## Pictures paired with source code

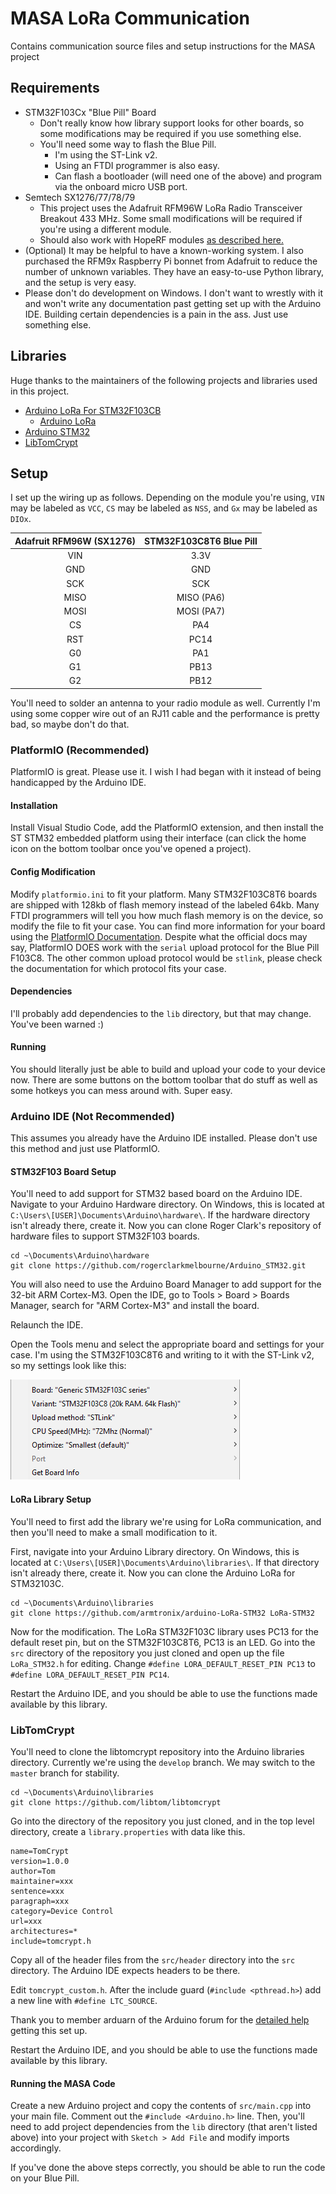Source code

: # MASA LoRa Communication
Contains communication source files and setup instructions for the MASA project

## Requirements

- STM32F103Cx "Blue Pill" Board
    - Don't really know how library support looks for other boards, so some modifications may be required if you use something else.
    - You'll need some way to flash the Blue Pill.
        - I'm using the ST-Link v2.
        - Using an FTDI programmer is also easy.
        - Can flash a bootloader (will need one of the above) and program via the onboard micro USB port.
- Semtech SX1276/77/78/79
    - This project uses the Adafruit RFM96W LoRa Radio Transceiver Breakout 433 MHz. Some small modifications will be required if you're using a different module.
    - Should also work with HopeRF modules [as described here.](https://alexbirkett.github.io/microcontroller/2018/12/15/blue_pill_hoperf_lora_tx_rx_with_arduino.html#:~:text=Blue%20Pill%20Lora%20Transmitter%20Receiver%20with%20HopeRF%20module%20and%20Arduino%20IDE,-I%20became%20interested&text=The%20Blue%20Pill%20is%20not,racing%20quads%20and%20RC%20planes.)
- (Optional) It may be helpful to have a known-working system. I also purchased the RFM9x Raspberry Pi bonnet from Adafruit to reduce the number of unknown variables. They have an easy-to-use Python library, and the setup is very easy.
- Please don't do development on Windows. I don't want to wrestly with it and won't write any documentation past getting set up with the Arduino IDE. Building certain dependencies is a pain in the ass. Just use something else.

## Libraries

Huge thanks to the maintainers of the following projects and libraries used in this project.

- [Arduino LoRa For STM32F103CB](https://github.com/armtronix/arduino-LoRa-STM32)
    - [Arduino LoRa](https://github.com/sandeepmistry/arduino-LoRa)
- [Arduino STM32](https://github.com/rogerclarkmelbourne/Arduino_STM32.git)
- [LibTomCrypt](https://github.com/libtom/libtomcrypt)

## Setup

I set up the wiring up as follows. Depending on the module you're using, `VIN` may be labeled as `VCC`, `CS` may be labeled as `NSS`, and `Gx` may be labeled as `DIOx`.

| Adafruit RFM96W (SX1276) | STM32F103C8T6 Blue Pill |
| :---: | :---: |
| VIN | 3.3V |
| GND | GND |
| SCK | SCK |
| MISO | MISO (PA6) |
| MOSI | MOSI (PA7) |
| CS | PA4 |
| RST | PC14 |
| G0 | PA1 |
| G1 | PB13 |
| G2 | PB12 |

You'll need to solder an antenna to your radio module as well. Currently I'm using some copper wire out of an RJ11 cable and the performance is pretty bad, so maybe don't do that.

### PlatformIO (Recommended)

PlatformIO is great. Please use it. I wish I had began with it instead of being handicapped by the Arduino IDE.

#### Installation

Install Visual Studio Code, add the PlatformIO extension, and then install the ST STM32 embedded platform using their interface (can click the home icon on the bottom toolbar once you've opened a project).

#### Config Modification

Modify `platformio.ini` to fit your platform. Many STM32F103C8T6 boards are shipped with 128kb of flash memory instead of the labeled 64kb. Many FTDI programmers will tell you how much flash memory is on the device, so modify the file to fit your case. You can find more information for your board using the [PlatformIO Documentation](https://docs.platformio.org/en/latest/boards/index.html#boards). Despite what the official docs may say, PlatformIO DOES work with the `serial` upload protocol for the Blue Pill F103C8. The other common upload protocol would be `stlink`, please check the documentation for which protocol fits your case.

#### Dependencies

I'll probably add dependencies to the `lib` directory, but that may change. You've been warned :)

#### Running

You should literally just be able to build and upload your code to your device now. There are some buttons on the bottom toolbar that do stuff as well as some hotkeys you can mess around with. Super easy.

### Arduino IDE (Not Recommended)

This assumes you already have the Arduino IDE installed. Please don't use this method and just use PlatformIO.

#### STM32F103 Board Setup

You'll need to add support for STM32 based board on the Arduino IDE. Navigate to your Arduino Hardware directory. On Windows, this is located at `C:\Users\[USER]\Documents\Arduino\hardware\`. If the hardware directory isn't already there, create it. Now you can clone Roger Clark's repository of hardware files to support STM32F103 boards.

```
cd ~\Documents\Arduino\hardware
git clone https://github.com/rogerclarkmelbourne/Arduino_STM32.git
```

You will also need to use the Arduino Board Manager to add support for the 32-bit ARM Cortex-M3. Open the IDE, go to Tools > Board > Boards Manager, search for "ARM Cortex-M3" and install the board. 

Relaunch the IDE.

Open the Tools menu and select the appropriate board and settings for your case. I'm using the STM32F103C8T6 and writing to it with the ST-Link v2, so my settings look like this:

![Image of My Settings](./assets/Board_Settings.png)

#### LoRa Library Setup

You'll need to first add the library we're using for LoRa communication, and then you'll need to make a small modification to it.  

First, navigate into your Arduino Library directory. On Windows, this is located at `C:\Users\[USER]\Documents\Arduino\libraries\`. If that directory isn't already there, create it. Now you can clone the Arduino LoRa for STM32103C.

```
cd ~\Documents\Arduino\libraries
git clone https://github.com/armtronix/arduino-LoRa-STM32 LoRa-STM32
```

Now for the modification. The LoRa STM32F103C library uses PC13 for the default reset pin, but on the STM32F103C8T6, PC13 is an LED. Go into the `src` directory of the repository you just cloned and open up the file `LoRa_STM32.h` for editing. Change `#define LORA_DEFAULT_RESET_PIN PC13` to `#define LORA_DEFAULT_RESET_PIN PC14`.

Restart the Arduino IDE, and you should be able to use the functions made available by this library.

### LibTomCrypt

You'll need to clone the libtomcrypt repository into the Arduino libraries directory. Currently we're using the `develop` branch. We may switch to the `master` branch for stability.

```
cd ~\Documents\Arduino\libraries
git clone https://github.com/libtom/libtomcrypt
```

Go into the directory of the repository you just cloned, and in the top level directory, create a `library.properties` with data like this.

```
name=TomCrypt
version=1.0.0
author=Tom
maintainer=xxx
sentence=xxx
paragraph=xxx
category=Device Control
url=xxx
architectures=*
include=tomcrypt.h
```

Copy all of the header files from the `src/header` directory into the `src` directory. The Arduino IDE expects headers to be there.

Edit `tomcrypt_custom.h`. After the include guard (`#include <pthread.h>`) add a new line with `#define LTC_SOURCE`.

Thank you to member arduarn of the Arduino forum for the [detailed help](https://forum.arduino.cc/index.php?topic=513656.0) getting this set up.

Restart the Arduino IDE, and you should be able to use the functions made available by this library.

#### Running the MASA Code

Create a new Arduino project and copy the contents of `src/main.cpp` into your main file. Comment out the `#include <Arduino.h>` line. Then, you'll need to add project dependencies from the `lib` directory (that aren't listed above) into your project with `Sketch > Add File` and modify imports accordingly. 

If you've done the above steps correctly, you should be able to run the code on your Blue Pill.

==

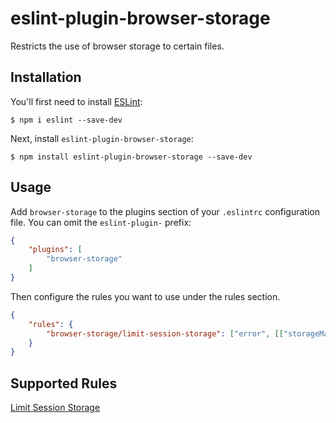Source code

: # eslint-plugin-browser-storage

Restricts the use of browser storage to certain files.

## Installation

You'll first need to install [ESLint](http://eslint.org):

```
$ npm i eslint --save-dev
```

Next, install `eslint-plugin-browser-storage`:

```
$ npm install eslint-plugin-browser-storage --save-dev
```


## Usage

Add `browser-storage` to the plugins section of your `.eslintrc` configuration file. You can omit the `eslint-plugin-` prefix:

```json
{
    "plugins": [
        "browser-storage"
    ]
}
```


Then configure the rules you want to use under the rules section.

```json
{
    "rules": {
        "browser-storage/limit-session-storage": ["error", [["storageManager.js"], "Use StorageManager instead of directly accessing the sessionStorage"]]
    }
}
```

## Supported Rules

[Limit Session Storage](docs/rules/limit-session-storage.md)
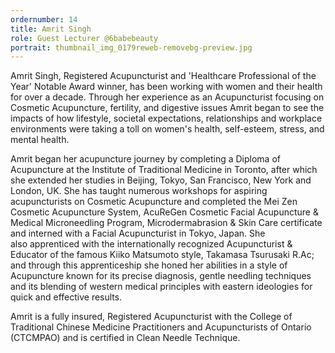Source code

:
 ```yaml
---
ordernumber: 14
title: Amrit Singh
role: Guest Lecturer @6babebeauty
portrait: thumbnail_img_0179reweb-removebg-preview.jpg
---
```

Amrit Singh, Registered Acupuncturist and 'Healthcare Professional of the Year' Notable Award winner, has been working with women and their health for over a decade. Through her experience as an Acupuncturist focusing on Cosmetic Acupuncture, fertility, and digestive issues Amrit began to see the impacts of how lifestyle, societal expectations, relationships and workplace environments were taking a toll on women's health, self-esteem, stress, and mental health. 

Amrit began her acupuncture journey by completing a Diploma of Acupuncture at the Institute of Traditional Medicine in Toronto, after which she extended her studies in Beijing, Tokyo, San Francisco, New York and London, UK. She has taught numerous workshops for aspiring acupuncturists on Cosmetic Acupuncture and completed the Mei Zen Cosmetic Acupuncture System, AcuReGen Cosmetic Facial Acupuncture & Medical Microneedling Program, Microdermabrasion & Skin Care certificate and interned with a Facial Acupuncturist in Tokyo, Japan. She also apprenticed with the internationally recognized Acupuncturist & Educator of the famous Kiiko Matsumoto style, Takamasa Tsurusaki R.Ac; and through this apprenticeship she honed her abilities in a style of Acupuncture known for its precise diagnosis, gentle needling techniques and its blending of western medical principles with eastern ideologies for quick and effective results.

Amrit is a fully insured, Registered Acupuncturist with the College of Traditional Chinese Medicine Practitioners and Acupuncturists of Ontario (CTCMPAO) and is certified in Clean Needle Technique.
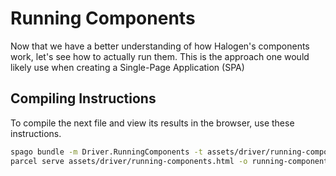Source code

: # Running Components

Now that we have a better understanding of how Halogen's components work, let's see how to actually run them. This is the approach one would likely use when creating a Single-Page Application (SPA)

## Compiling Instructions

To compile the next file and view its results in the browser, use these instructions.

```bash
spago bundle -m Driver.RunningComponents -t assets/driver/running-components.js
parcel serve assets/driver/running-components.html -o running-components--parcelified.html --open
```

--

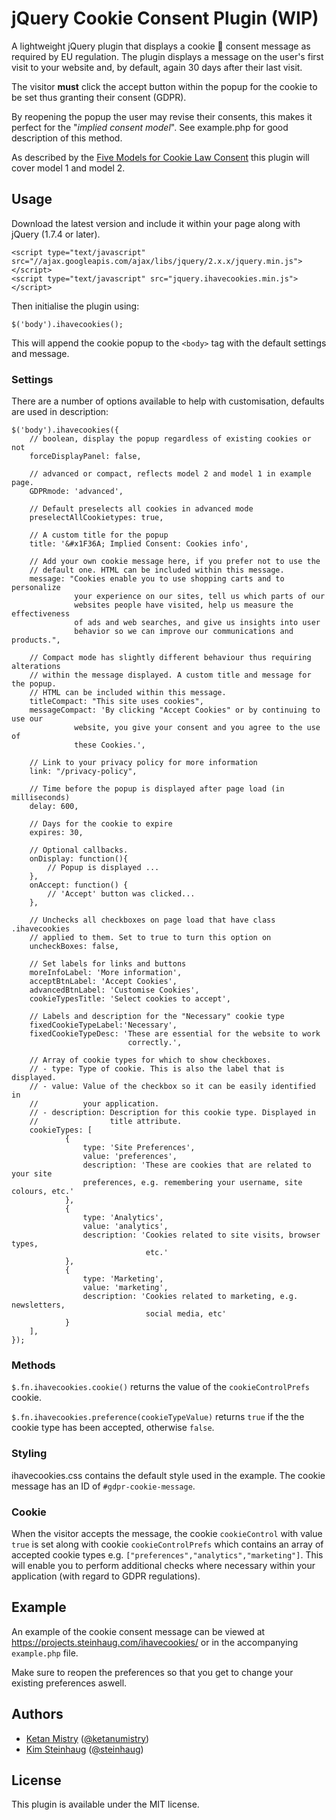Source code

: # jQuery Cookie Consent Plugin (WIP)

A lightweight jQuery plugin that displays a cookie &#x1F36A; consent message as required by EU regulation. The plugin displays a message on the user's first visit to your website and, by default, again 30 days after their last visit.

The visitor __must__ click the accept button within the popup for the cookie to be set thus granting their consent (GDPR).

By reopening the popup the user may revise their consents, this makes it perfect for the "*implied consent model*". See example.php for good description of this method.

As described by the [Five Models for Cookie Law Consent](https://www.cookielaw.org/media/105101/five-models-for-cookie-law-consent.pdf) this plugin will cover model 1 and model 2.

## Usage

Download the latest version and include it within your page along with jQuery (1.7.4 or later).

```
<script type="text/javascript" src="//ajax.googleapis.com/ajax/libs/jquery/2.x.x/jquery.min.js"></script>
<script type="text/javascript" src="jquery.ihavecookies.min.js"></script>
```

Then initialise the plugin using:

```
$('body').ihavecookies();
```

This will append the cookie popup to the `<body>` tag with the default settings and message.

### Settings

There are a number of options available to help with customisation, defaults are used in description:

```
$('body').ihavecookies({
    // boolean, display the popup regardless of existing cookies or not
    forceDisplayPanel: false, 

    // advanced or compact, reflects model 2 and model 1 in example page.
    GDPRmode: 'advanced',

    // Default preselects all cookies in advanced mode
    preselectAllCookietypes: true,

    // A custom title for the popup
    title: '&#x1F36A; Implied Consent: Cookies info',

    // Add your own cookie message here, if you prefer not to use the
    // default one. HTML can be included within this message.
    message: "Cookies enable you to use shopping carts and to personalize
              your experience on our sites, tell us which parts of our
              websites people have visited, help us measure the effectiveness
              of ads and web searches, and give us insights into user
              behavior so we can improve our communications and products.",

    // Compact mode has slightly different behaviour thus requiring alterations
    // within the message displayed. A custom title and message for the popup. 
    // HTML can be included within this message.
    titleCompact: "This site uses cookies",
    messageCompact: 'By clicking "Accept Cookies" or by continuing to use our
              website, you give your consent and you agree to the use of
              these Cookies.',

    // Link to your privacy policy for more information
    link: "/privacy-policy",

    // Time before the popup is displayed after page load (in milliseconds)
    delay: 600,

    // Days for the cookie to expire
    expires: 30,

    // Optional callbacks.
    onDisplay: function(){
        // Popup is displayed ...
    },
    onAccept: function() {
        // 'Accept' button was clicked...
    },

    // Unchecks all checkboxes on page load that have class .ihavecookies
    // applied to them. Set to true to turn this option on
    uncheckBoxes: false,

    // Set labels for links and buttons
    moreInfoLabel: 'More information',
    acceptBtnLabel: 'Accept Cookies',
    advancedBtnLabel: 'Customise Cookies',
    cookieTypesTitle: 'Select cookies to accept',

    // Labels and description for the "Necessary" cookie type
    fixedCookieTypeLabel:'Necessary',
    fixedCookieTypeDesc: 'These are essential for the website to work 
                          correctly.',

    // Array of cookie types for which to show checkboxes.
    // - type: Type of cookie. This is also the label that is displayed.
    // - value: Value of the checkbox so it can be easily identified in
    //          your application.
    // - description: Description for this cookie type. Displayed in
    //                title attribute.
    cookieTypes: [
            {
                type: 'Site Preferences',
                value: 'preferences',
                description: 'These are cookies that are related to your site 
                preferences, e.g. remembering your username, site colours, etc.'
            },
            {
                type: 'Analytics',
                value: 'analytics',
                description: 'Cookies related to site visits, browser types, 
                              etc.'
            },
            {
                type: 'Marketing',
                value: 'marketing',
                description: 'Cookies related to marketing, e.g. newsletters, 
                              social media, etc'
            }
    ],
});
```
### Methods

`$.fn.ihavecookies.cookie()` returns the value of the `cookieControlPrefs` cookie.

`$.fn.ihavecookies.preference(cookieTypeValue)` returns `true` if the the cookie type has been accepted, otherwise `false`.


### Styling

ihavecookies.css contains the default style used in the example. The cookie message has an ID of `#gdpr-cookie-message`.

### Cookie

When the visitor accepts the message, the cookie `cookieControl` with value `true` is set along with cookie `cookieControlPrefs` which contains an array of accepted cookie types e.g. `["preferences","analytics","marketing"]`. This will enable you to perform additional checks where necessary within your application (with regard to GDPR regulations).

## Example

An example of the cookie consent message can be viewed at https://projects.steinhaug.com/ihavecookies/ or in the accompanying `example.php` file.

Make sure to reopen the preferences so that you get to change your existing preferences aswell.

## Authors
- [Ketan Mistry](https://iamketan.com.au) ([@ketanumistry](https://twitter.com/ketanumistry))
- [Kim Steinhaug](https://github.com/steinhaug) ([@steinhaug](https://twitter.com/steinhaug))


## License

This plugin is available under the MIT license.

## What you need to do
Above are the entries. Quote exactly the lines from the one bearing "to the plugins" through the one bearing "## Supported Rules".

## Written answer
Add `browser-storage` to the plugins section of your `.eslintrc` configuration file. You can omit the `eslint-plugin-` prefix:

```json
{
    "plugins": [
        "browser-storage"
    ]
}
```


Then configure the rules you want to use under the rules section.

```json
{
    "rules": {
        "browser-storage/limit-session-storage": ["error", [["storageManager.js"], "Use StorageManager instead of directly accessing the sessionStorage"]]
    }
}
```

## Supported Rules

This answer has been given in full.